(Dataset entries)
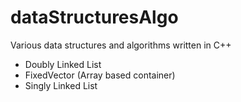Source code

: # dataStructuresAlgo
Various data structures and algorithms written in C++

* Doubly Linked List
* FixedVector (Array based container)
* Singly Linked List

● **Problem**: Copy out each record shown above without alteration, skipping any picture.

● **Answer box**:
Source code

: # dataStructuresAlgo
Various data structures and algorithms written in C++

* Doubly Linked List
* FixedVector (Array based container)
* Singly Linked List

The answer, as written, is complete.